ValproateIn vitro studies using human liver microsomes determined that olanzapine has little potential to inhibit the major metabolic pathway, glucuronidation, of valproate. Further, valproate has little effect on the metabolism of olanzapine in vitro. Thus, a clinically significant pharmacokinetic interaction between olanzapine and valproate is unlikely.

Biperiden — Multiple doses of olanzapine did not influence the pharmacokinetics of biperiden.

Theophylline — Multiple doses of olanzapine did not affect the pharmacokinetics of theophylline or its metabolites.

11. PHARMACOKINETICS

Olanzapine/Fluoxetine — Fluoxetine (administered as a 60-mg single dose or 60 mg daily for 8 days) caused a small increase in the mean maximum concentration of olanzapine (16%) following a 5-mg dose, an increase in the mean area under the curve (17%) and a small decrease in mean apparent clearance of olanzapine (16%).
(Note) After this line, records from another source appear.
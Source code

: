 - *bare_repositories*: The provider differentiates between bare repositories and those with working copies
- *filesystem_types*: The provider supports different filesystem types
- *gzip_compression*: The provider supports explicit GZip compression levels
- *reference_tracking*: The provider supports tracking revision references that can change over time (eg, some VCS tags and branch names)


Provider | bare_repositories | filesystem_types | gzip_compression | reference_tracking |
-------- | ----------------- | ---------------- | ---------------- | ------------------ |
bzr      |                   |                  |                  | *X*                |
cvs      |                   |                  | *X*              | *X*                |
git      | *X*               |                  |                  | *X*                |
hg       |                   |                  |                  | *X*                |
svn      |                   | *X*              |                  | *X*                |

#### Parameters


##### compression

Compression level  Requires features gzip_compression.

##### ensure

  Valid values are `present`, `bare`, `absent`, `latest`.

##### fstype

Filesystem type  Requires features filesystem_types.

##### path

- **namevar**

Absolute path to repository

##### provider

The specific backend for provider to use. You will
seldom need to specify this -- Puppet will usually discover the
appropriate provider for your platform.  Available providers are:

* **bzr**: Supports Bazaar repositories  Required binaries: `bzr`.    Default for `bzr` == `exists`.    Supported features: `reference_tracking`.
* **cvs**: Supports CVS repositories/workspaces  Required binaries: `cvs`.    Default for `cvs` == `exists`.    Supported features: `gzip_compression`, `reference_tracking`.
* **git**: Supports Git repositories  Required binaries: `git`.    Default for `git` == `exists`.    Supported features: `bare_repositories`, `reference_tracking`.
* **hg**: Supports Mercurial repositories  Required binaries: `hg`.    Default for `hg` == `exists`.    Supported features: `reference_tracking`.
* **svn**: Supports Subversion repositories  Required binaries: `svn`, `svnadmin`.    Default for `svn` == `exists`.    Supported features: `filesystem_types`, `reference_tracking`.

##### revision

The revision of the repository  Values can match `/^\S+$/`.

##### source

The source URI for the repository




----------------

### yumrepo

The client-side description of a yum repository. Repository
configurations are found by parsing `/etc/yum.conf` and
In another study, a similar decrease in apparent clearance of olanzapine of 14% was observed following olanzapine doses of 6 or 12 mg with concomitant fluoxetine doses of 25 mg or more. The decrease in clearance reflects an increase in bioavailability. The terminal half-life is not affected, and therefore the time to reach steady state should not be altered. The overall steady-state plasma concentrations of olanzapine and fluoxetine when given as the combination in the therapeutic dose ranges were comparable with those typically attained with each of the monotherapies. The small change in olanzapine clearance, observed in both studies, likely reflects the inhibition of a minor metabolic pathway for olanzapine via CYP2D6 by fluoxetine, a potent CYP2D6 inhibitor, and was not deemed clinically significant. Therefore, the pharmacokinetics of the individual components is expected to reasonably characterize the overall pharmacokinetics of the combination.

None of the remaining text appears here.